[[ Records to process open ]]

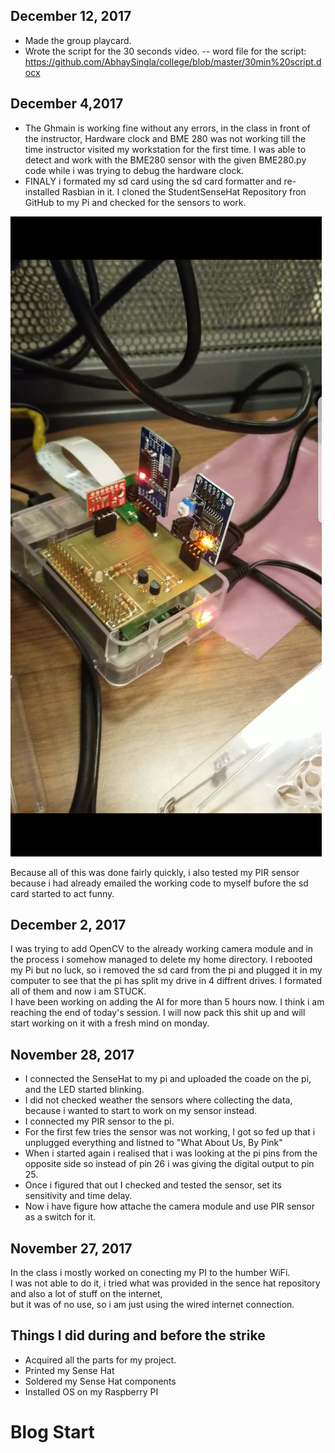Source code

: ## December 12, 2017
- Made the group playcard.
- Wrote the script for the 30 seconds video.
-- word file for the script: https://github.com/AbhaySingla/college/blob/master/30min%20script.docx


## December 4,2017
 - The Ghmain is working fine without any errors, in the class in front of the instructor, Hardware clock and BME 280 was not working till the time instructor visited my workstation for the first time. I was able to detect and work with the BME280 sensor with the given BME280.py code while i was trying to debug the hardware clock.
 - FINALY i formated my sd card using the sd card formatter and re- installed Rasbian in it. I cloned the StudentSenseHat Repository fron GitHub to my Pi and checked for the sensors to work.<br>

![Alt text](https://github.com/AbhaySingla/college/blob/master/PCB%20board%20runnig.png)<br>

Because all of this was done fairly quickly, i also tested my PIR sensor because i had already emailed the working code to myself bufore the sd card started to act funny.

## December 2, 2017
I was trying to add OpenCV to the already working camera module and in the process i somehow managed to delete my home directory. I rebooted my Pi but no luck, so i removed the sd card from the pi and plugged it in my computer to see that the pi has split my drive in 4 diffrent drives. I formated all of them and now i am STUCK.<br> 
I have been working on adding the AI for more than 5 hours now. I think i am reaching the end of today's session. I will now pack this shit up and will start working on it with a fresh mind on monday. 

## November 28, 2017
- I connected the SenseHat to my pi and uploaded the coade on the pi, and the LED started blinking.<br>
- I did not checked weather the sensors where collecting the data, because i wanted to start to work on my sensor instead.
- I connected my PIR sensor to the pi.
- For the first few tries the sensor was not working, I got so fed up that i unplugged everything and listned to "What About Us, By Pink"
- When i started again i realised that i was looking at the pi pins from the opposite side so instead of pin 26 i was giving the digital output to pin 25.
- Once i figured that out I checked and tested the sensor, set its sensitivity and time delay.
- Now i have figure how attache the camera module and use PIR sensor as a switch for it.

## November 27, 2017
In the class i mostly worked on conecting my PI to the humber WiFi.<br>
I was not able to do it, i tried what was provided in the sence hat repository and also a lot of stuff on the internet,<br>
but it was of no use, so i am just using the wired internet connection.


## Things I did during and before the strike
- Acquired all the parts for my project.
- Printed my Sense Hat
- Soldered my Sense Hat components
- Installed OS on my Raspberry PI

# Blog Start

[[ Records to process closed ]]

◆ Exercise details:
Each line above where the word "first" occurs should be returned in full.

◆ Answer:
 - The Ghmain is working fine without any errors, in the class in front of the instructor, Hardware clock and BME 280 was not working till the time instructor visited my workstation for the first time. I was able to detect and work with the BME280 sensor with the given BME280.py code while i was trying to debug the hardware clock.
- For the first few tries the sensor was not working, I got so fed up that i unplugged everything and listned to "What About Us, By Pink"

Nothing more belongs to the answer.